Stinnes le miró con aire sorprendido.
—Hace media hora que ha llegado.
—¿Y dónde están?
—No esperarías que volviesen y llamasen a la puerta, ¿no? Tienen un colchón y estarán durmiendo en la furgoneta hasta que los necesitemos. Están aparcados junto a la taberna.
—¿Y tú cómo sabes todo eso?
—Pero ¿no lo he organizado yo? ¿Por qué crees que he estado yendo al servicio? ¿Por que tuviese diarrea? Y desde arriba se ve el aparcamiento.
—¿Llevas pistola?
Stinnes negó con la cabeza.
—Yo me he traído una —repuso Moskvin, dejando el arma en la mesa.
Era una Smith and Wesson Magnus calibre 44; un pistolón que él se había procurado esforzadamente de antemano para tenerla en Inglaterra.
Stinnes miró al pistolón y a Moskvin.
—Con eso tenemos de sobra para los dos —dijo.
—Bueno, pues sólo queda esperar —añadió Moskvin.
Stinnes hizo una señal en la página de la guía y la cerró.

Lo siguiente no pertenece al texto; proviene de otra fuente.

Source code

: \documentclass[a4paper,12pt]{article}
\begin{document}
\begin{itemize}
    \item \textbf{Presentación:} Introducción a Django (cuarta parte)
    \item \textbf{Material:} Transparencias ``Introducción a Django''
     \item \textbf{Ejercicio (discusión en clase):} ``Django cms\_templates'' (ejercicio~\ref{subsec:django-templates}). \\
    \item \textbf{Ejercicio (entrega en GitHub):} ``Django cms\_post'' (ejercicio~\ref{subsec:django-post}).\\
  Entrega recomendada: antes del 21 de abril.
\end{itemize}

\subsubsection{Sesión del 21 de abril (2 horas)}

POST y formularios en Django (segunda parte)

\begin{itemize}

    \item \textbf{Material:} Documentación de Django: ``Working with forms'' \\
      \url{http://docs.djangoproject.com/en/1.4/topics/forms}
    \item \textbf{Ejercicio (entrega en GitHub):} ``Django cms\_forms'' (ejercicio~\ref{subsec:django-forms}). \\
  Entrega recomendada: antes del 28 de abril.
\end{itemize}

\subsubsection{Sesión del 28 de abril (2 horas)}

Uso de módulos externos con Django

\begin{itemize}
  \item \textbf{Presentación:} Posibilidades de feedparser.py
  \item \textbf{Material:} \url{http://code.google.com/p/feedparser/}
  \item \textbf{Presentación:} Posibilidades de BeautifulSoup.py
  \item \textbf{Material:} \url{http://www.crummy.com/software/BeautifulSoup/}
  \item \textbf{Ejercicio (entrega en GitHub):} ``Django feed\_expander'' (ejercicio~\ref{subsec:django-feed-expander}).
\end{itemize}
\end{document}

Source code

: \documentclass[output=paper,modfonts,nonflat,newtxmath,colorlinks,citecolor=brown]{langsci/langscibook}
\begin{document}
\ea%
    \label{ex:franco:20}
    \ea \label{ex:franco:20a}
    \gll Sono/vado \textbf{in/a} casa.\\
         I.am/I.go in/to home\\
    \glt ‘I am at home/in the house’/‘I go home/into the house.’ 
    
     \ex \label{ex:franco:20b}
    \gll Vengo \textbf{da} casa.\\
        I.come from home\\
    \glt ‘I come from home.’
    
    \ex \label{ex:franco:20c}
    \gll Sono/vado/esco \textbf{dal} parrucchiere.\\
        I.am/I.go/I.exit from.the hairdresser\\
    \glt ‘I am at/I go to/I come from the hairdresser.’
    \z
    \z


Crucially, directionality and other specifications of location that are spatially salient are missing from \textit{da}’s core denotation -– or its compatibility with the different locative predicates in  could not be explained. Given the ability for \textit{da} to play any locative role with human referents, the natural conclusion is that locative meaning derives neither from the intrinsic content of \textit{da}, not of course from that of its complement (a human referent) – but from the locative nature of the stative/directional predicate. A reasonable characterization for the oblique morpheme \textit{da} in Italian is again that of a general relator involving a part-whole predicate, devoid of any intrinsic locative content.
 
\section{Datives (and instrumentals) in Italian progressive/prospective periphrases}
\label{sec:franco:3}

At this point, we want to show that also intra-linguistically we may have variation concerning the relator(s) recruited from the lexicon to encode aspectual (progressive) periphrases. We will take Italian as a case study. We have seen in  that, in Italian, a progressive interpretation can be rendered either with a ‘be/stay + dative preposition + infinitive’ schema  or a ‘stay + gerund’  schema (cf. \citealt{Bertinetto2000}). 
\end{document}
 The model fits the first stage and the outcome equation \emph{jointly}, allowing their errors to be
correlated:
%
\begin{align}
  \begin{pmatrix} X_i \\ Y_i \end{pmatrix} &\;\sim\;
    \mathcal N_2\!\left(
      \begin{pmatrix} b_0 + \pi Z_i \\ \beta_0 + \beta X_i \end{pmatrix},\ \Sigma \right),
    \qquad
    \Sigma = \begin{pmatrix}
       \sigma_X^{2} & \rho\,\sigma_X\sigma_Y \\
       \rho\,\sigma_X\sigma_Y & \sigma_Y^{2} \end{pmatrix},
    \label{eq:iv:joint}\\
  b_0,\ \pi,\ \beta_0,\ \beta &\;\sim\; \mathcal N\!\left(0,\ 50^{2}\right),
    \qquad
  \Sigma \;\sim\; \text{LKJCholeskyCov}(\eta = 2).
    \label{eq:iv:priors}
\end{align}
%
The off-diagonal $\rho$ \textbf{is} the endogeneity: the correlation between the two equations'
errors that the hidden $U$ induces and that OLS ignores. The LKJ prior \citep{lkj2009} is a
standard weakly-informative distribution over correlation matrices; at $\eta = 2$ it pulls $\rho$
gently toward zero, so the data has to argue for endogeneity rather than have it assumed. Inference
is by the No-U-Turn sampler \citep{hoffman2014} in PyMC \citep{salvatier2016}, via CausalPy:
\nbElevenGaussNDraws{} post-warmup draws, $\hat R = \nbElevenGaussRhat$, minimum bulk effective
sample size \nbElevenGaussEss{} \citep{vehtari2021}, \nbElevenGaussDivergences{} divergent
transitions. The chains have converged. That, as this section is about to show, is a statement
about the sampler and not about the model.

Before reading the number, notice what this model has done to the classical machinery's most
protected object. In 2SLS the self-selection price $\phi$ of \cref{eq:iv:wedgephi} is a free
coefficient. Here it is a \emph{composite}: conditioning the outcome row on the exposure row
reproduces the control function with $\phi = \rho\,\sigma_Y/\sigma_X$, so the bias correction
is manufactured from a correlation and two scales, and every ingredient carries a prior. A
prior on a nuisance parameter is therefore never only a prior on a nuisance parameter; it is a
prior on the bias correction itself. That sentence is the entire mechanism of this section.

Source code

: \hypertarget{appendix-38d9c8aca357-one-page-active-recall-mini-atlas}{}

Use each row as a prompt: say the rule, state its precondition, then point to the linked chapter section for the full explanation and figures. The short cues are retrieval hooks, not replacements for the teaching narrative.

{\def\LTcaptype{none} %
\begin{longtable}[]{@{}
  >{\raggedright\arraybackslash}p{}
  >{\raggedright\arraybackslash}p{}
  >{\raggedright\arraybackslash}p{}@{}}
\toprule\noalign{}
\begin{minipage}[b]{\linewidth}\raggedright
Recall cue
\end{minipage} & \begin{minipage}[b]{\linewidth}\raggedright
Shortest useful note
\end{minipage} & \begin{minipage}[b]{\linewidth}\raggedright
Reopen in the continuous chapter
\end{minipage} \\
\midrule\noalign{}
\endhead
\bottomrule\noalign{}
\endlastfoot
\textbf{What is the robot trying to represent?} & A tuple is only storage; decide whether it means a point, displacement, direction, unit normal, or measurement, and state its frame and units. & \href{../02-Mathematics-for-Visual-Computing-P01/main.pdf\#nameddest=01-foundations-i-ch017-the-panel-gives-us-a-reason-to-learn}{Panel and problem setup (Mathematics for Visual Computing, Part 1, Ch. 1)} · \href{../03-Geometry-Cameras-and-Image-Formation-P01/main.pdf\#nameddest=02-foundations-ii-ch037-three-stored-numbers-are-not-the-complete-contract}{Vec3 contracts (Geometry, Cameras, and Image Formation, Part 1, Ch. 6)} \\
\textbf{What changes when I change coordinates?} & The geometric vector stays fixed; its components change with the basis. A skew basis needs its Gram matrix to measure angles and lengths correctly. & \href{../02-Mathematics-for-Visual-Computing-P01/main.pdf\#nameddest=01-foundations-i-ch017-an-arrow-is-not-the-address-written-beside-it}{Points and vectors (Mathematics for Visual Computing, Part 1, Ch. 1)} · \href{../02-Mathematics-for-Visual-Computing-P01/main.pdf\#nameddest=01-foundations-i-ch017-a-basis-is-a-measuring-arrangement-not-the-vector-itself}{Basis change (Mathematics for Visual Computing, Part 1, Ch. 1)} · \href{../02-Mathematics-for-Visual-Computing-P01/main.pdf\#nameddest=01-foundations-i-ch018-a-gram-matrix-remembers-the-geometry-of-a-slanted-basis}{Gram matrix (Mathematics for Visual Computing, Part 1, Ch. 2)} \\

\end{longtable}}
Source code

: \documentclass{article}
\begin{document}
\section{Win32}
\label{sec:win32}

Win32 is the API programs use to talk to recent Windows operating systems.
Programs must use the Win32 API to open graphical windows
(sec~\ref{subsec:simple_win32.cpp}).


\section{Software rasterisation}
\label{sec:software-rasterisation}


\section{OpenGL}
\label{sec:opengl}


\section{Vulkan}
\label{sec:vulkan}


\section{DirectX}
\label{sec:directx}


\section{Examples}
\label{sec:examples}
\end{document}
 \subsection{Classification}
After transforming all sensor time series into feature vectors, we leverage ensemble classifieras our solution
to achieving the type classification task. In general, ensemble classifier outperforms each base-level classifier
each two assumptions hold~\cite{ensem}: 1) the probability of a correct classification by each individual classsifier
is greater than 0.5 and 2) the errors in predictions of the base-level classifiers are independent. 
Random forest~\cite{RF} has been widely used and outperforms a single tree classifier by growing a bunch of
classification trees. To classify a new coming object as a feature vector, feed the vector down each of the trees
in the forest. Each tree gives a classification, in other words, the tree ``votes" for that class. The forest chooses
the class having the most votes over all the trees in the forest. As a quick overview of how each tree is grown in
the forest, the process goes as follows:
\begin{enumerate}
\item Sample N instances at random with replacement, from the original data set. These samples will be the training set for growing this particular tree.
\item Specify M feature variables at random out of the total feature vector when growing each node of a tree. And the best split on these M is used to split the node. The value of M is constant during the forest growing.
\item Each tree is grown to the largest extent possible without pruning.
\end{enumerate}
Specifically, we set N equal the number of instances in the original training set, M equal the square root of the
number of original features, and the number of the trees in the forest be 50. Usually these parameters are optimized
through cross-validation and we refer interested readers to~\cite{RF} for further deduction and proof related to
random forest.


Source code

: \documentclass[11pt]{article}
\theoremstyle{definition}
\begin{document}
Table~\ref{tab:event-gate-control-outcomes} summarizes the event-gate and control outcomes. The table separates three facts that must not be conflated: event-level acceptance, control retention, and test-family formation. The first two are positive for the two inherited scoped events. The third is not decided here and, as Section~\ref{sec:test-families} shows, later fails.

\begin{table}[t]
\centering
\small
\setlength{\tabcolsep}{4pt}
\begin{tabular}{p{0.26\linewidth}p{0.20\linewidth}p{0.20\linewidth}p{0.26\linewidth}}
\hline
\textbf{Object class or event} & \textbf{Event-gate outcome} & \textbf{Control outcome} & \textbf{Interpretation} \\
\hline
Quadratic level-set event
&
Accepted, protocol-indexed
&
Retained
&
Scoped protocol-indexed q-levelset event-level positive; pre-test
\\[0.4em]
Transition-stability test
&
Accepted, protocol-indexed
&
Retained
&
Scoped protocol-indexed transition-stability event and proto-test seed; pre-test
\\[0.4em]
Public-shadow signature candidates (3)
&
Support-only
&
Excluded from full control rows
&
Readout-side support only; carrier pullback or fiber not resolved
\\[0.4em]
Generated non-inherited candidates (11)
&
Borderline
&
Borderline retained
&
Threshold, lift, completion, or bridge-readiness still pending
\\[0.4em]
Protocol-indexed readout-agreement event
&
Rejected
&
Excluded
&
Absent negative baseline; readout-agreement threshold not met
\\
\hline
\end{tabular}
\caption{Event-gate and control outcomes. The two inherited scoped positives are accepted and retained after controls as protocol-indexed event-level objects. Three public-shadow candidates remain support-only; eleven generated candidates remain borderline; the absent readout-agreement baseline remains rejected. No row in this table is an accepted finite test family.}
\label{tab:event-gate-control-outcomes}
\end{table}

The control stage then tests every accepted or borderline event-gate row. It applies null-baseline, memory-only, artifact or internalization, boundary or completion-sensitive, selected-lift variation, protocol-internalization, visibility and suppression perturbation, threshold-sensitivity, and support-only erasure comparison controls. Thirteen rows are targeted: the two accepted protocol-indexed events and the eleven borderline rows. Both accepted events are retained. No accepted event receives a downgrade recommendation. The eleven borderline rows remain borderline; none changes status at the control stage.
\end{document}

—No lo olvides: este Bosham es donde el rey Canuto ordenó retroceder a la marea.
—¿Y qué sucedió? —inquirió Moskvin, que no sabía quién era el rey Canuto.
—Que la marea siguió subiendo —contestó Stinnes, cogiendo su bolsa de tirante—. Voy a ir preparando las cosas. Mejor será que compruebe si el barco está bien amarrado y a punto. Ya sabes el número de teléfono.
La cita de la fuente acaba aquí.